■ **WHAT YOU NEED TO DO**:
This exercise calls for the records to be repeated in full, exactly as written.

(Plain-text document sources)
━━━
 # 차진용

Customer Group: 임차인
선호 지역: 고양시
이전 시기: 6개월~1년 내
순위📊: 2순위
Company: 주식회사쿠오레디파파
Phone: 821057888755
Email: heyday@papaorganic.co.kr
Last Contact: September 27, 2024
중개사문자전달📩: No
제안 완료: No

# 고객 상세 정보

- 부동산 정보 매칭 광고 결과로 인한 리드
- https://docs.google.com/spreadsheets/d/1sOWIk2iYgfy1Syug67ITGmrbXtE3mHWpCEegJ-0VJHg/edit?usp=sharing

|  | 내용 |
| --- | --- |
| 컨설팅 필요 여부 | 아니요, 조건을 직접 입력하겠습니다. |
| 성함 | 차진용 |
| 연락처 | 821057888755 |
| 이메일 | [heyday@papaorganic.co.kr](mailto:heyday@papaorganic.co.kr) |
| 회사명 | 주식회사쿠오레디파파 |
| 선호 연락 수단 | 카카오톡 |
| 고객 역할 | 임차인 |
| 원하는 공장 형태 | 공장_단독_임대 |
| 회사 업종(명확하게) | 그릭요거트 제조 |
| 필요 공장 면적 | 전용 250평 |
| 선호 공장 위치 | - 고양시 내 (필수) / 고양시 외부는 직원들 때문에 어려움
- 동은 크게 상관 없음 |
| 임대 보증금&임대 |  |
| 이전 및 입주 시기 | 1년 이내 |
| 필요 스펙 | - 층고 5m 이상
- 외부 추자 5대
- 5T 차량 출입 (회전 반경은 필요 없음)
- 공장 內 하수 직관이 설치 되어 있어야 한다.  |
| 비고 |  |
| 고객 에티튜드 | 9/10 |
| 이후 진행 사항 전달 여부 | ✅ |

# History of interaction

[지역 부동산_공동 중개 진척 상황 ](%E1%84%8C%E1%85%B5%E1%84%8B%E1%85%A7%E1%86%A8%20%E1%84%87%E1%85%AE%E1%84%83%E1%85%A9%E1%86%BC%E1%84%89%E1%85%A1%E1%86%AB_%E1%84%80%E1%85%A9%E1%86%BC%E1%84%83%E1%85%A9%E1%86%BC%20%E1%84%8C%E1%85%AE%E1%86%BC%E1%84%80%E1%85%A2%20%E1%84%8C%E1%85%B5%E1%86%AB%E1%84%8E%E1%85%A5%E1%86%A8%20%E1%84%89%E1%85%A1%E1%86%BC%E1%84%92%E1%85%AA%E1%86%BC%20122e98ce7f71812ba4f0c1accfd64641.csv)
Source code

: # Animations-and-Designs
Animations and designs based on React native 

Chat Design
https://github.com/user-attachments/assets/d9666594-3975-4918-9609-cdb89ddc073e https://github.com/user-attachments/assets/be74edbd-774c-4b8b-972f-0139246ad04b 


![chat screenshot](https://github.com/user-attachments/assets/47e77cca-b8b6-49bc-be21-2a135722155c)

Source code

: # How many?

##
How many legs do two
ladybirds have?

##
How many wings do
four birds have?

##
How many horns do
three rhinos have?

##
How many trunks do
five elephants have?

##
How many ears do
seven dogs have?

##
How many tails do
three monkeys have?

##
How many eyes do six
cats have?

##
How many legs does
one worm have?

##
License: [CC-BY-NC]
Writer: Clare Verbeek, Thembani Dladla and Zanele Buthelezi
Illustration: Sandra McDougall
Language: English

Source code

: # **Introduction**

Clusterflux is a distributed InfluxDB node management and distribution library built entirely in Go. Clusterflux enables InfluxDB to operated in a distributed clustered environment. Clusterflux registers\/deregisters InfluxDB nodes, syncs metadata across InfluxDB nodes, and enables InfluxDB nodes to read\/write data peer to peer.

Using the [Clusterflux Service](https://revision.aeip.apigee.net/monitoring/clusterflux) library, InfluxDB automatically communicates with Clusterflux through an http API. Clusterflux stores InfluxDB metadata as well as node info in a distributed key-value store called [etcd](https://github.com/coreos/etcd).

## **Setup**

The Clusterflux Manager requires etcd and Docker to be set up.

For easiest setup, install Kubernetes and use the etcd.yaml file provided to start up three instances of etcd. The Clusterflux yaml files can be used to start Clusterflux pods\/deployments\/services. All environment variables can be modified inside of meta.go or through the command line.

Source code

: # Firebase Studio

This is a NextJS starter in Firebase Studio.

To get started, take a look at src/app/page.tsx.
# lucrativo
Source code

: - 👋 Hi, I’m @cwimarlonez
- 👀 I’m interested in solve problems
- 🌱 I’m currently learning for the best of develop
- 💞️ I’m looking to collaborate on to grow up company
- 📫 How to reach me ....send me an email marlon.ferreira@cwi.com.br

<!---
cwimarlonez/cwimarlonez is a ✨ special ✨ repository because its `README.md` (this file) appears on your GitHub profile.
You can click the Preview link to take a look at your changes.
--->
━━━
■ **SOLVED PROBLEM**:
 # 차진용

Customer Group: 임차인
선호 지역: 고양시
이전 시기: 6개월~1년 내
순위📊: 2순위
Company: 주식회사쿠오레디파파
Phone: 821057888755
Email: heyday@papaorganic.co.kr
Last Contact: September 27, 2024
중개사문자전달📩: No
제안 완료: No

# 고객 상세 정보

- 부동산 정보 매칭 광고 결과로 인한 리드
- https://docs.google.com/spreadsheets/d/1sOWIk2iYgfy1Syug67ITGmrbXtE3mHWpCEegJ-0VJHg/edit?usp=sharing

|  | 내용 |
| --- | --- |
| 컨설팅 필요 여부 | 아니요, 조건을 직접 입력하겠습니다. |
| 성함 | 차진용 |
| 연락처 | 821057888755 |
| 이메일 | [heyday@papaorganic.co.kr](mailto:heyday@papaorganic.co.kr) |
| 회사명 | 주식회사쿠오레디파파 |
| 선호 연락 수단 | 카카오톡 |
| 고객 역할 | 임차인 |
| 원하는 공장 형태 | 공장_단독_임대 |
| 회사 업종(명확하게) | 그릭요거트 제조 |
| 필요 공장 면적 | 전용 250평 |
| 선호 공장 위치 | - 고양시 내 (필수) / 고양시 외부는 직원들 때문에 어려움
- 동은 크게 상관 없음 |
| 임대 보증금&임대 |  |
| 이전 및 입주 시기 | 1년 이내 |
| 필요 스펙 | - 층고 5m 이상
- 외부 추자 5대
- 5T 차량 출입 (회전 반경은 필요 없음)
- 공장 內 하수 직관이 설치 되어 있어야 한다.  |
| 비고 |  |
| 고객 에티튜드 | 9/10 |
| 이후 진행 사항 전달 여부 | ✅ |

# History of interaction

[지역 부동산_공동 중개 진척 상황 ](%E1%84%8C%E1%85%B5%E1%84%8B%E1%85%A7%E1%86%A8%20%E1%84%87%E1%85%AE%E1%84%83%E1%85%A9%E1%86%BC%E1%84%89%E1%85%A1%E1%86%AB_%E1%84%80%E1%85%A9%E1%86%BC%E1%84%83%E1%85%A9%E1%86%BC%20%E1%84%8C%E1%85%AE%E1%86%BC%E1%84%80%E1%85%A2%20%E1%84%8C%E1%85%B5%E1%86%AB%E1%84%8E%E1%85%A5%E1%86%A8%20%E1%84%89%E1%85%A1%E1%86%BC%E1%84%92%E1%85%AA%E1%86%BC%20122e98ce7f71812ba4f0c1accfd64641.csv)
Source code

: # Animations-and-Designs
Animations and designs based on React native 

Chat Design
https://github.com/user-attachments/assets/d9666594-3975-4918-9609-cdb89ddc073e https://github.com/user-attachments/assets/be74edbd-774c-4b8b-972f-0139246ad04b 


![chat screenshot](https://github.com/user-attachments/assets/47e77cca-b8b6-49bc-be21-2a135722155c)

Source code

: # How many?

##
How many legs do two
ladybirds have?

##
How many wings do
four birds have?

##
How many horns do
three rhinos have?

##
How many trunks do
five elephants have?

##
How many ears do
seven dogs have?

##
How many tails do
three monkeys have?

##
How many eyes do six
cats have?

##
How many legs does
one worm have?

##
License: [CC-BY-NC]
Writer: Clare Verbeek, Thembani Dladla and Zanele Buthelezi
Illustration: Sandra McDougall
Language: English

Source code

: # **Introduction**

Clusterflux is a distributed InfluxDB node management and distribution library built entirely in Go. Clusterflux enables InfluxDB to operated in a distributed clustered environment. Clusterflux registers\/deregisters InfluxDB nodes, syncs metadata across InfluxDB nodes, and enables InfluxDB nodes to read\/write data peer to peer.

Using the [Clusterflux Service](https://revision.aeip.apigee.net/monitoring/clusterflux) library, InfluxDB automatically communicates with Clusterflux through an http API. Clusterflux stores InfluxDB metadata as well as node info in a distributed key-value store called [etcd](https://github.com/coreos/etcd).

## **Setup**

The Clusterflux Manager requires etcd and Docker to be set up.

For easiest setup, install Kubernetes and use the etcd.yaml file provided to start up three instances of etcd. The Clusterflux yaml files can be used to start Clusterflux pods\/deployments\/services. All environment variables can be modified inside of meta.go or through the command line.

Source code

: # Firebase Studio

This is a NextJS starter in Firebase Studio.

To get started, take a look at src/app/page.tsx.
# lucrativo
Source code

: - 👋 Hi, I’m @cwimarlonez
- 👀 I’m interested in solve problems
- 🌱 I’m currently learning for the best of develop
- 💞️ I’m looking to collaborate on to grow up company
- 📫 How to reach me ....send me an email marlon.ferreira@cwi.com.br

<!---
cwimarlonez/cwimarlonez is a ✨ special ✨ repository because its `README.md` (this file) appears on your GitHub profile.
You can click the Preview link to take a look at your changes.
--->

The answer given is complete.